As higher education becomes increasingly out of reach for some students and families, it’s important that state agencies and higher education leaders adjust their approaches to make sure state financial aid remains accessible to students, according to a new report from the New England Board of Higher Education.
In the report, the board puts forth several recommendations and insights for redesigning student aid programs throughout the New England region.
"State financial aid can play a significant role in making college affordable," the report said. "Especially when aligned with state approaches to tuition and institutional appropriations, aid to students can dramatically and strategically lower the cost burden for enrolling in and completing postsecondary education."
One way to improve state financial aid for is to make sure aid programs are better aligned to student populations, the report said. While the types of students who enroll in college have shifted noticeably, many state financial aid programs have remained the same. Students who enroll in college immediately after high school, attend full-time, and live on campus make up a smaller proportion of all college students.
Some features of state aid programs, such as spring deadlines, might discourage or shut out students who delay their decisions to apply for aid and attend college, such as adult learners, the report said.

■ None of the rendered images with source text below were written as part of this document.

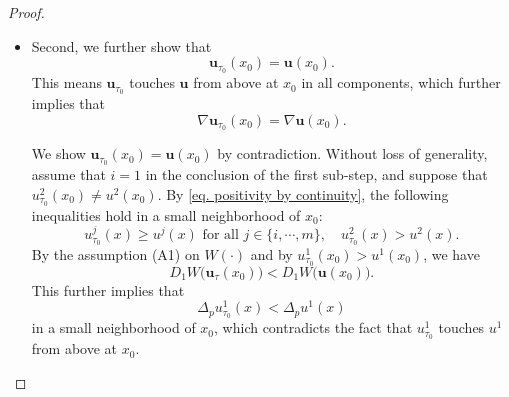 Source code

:\documentclass[11pt,twoside,reqno]{amsart}
\newcounter{assu}
\numberwithin{equation}{section}
\begin{document}
\begin{proof}
\begin{itemize}
    To see this, we first obtain from the supremum assumption on $\tau_{0}$ that there exists a sequence $\{x_{k}\}\subseteq\mathbb{R}$ for sufficiently large $k$, such that
    \begin{equation}\label{eq. w(x_k) negative}
        w_{\tau_{0}-\frac{1}{k}}^{i_{k}}(x_{k})<0\quad\mbox{for some }i_{k}\in\{1,\cdots,m\}.
    \end{equation}
    However, let $x\in(-\infty,a'')\cup(b'',+\infty)$ and let $\tau\geq\frac{\tau_{0}}{2}$, then it follows from $x^{\tau}\geq x$ and \eqref{M0L} that $$\mathbf{u}_{\tau}(x)\geq \mathbf{u}(x).$$ Therefore, we see that $x_{k}\in[a'',b'']$ for sufficiently large $k$. Consequently, there exists a subsequence of $x_{k}$ and some $x_{\infty}\in[a'',b'']$, such that $x_{k}\to x_{\infty}$ and $i_{k}=constant=:i_{\infty}$. It then follows from \eqref{eq. positivity by continuity} and \eqref{eq. w(x_k) negative} that $$w_{\tau_{0}}^{i_{\infty}}(x_{\infty})=0.$$ Moreover, since $x_{\infty}\in[a'',b'']$, we get $\mathbf{u}(x_{\infty})\neq\pm\mathbf{e}$. Then the first sub-step is verified by setting $x_{0}=x_{\infty}$ and $i=i_{\infty}$.

    \item Second, we further show that $$\mathbf{u}_{\tau_{0}}(x_{0})=\mathbf{u}(x_{0}).$$ This means $\mathbf{u}_{\tau_{0}}$ touches $\mathbf{u}$ from above at $x_{0}$ in all components, which further implies that $$\nabla\mathbf{u}_{\tau_{0}}(x_{0})=\nabla\mathbf{u}(x_{0}).$$
    
    We show $\mathbf{u}_{\tau_{0}}(x_{0})=\mathbf{u}(x_{0})$ by contradiction. Without loss of generality, assume that $i=1$ in the conclusion of the first sub-step, and suppose that $u_{\tau_{0}}^{2}(x_{0})\neq u^{2}(x_{0})$. By \eqref{eq. positivity by continuity}, the following inequalities hold in a small neighborhood of $x_{0}$:
    \begin{equation*}
        u_{\tau_{0}}^{j}(x)\geq u^{j}(x)\mbox{ for all }j\in\{i,\cdots,m\},\quad u_{\tau_{0}}^{2}(x)>u^{2}(x).
    \end{equation*}
    By the assumption (A1) on $W(\cdot)$ and by $u_{\tau_{0}}^{1}(x_{0})>u^{1}(x_{0})$, we have
    \begin{equation*}
        D_{1}W\big(\mathbf{u}_{\tau}(x_{0})\big)<D_{1}W\big(\mathbf{u}(x_{0})\big).
    \end{equation*}
    This further implies that $$\Delta_{p}u_{\tau_{0}}^{1}(x)<\Delta_{p}u^{1}(x)$$ in a small neighborhood of $x_{0}$, which contradicts the fact that $u_{\tau_{0}}^{1}$ touches $u^{1}$ from above at $x_{0}$.


\end{itemize}
\end{proof}
\end{document}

The board recommended seeking feedback from students and drawing on evidence from pilot programs in other states, and getting a more complete picture of the student population through student testimony or panels, or a data analysis of current students.
The board also highlights the need for collaboration between higher education leaders and legislators, and improving communication with students and families.
"It is no wonder students and families are confused, misinformed or even misled on college affordability," the report said. "They regularly receive messages about paying for college that are delivered outside their typical forms of receiving information, filled with technical jargon or based on assumptions that do not apply to them."
These issues with communication can leave students with costs associated with attending college that come as a surprise, or lead to them missing important deadlines. The board recommended giving students and families the opportunity to check their understanding along the way through games that test their knowledge, or short online pop quizzes. It also suggested doing tests to identify what language better resonates with students and families, and working with high school counselors and other organizations that can work as intermediaries with students and parents.
Higher education leaders can also help students along the way by taking a more hands-on approach helping them navigate the financial aid process. Higher education leaders can do this through providing opportunities for "high-touch" interaction with students, such as a live chat option, and by using text message "nudges”" at times when "intrusive financial aid services are most critical –– much like early alert systems that are triggered when students’ academic performance slips."
Finally, the board recognized the growing need for states to be able to collect, maintain, and analyze data related to students and financial aid. It recommended first identifying research gaps in answering questions about college affordability, and working with other partners –– institutional researchers or philanthropic foundations, for example –– to expand data capacity.
"Regional collaboration offers an opportunity to approach affordability in a comprehensive and aligned manner," the report said. "At a time when all six New England states are increasingly dependent on college-educated residents, and college is increasingly unaffordable for those residents, the opportunity to strengthen state investment in college affordability on a regional scale is too important to pass up."